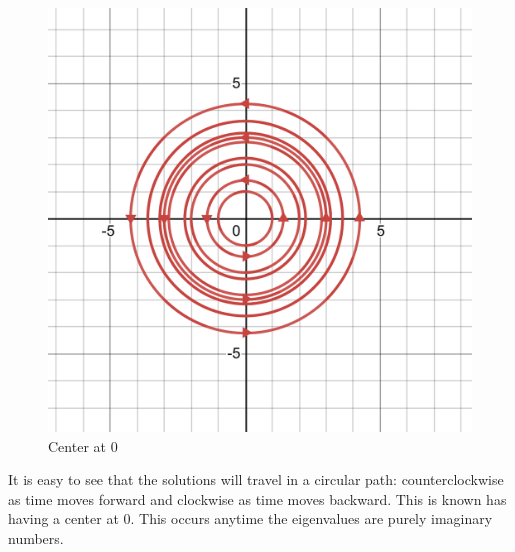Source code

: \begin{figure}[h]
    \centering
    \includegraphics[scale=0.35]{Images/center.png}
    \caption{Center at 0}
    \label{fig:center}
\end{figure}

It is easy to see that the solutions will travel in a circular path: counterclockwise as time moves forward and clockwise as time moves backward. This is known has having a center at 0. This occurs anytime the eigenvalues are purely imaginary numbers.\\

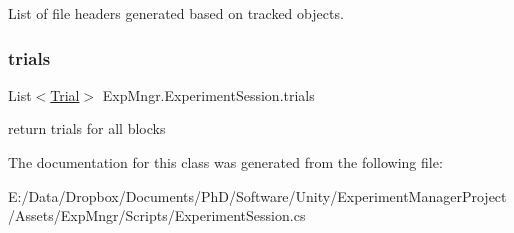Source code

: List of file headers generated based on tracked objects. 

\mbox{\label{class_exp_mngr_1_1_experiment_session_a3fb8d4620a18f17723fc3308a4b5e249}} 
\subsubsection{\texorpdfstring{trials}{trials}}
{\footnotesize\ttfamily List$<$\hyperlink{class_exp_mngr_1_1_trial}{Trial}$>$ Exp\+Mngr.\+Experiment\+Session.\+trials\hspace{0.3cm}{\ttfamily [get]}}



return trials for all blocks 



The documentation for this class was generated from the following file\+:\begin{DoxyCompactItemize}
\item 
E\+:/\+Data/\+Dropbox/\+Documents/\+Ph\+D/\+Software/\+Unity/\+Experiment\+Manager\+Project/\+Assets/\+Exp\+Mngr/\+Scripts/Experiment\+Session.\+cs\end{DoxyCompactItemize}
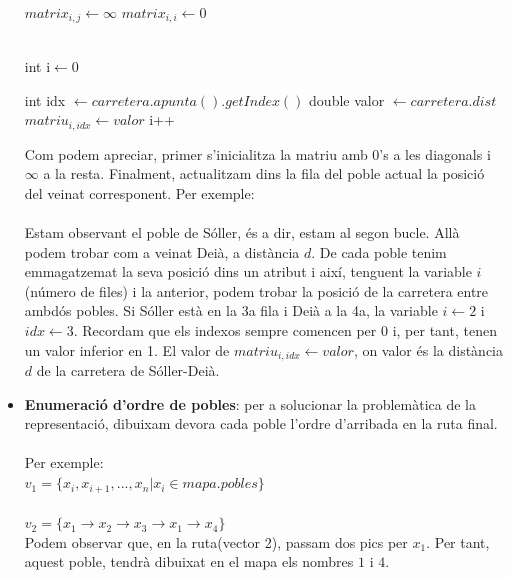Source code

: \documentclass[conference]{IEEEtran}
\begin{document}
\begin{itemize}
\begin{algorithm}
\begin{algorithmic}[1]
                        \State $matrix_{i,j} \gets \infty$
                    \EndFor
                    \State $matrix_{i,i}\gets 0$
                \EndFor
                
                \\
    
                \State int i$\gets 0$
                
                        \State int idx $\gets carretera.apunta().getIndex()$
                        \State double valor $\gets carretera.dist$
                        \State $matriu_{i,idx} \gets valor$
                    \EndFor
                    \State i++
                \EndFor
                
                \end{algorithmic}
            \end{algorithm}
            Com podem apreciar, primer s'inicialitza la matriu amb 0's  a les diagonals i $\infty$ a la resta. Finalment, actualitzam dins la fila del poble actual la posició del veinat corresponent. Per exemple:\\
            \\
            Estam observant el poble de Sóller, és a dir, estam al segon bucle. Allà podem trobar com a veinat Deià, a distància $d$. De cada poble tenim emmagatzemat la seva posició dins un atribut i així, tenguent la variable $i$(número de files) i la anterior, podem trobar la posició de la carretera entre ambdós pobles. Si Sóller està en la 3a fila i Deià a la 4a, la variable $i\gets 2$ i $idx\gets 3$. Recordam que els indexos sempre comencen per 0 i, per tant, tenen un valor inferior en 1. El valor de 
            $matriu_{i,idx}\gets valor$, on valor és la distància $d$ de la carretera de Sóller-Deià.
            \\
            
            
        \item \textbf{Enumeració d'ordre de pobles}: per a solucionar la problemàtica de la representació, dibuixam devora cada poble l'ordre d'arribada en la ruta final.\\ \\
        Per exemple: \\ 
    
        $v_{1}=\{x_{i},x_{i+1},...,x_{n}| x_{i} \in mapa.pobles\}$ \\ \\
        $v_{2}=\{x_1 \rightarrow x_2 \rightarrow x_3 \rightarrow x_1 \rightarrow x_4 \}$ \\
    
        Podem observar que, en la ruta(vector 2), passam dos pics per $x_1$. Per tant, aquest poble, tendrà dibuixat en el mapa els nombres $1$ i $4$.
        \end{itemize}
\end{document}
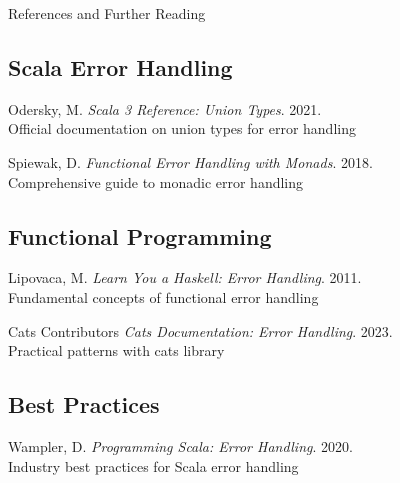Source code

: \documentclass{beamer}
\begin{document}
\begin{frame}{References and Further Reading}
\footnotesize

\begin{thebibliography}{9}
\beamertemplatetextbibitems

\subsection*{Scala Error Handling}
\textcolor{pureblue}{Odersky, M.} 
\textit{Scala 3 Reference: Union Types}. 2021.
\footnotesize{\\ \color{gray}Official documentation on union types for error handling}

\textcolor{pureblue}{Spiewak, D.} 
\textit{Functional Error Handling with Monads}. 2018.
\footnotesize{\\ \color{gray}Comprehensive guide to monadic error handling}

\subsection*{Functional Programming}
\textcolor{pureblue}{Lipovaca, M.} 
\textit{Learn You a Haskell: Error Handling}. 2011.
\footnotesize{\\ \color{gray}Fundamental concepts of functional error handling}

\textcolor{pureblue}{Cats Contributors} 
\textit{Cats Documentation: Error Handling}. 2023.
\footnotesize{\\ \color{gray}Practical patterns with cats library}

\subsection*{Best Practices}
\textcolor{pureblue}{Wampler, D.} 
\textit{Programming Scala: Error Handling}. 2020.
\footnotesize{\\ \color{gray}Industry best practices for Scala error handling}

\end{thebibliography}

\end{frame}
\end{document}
########
**WHAT IS NEEDED:** When a line in the listing above holds "Deià", include it in the tally; report only the tally.

**RESPONSE TO THIS TASK:** 2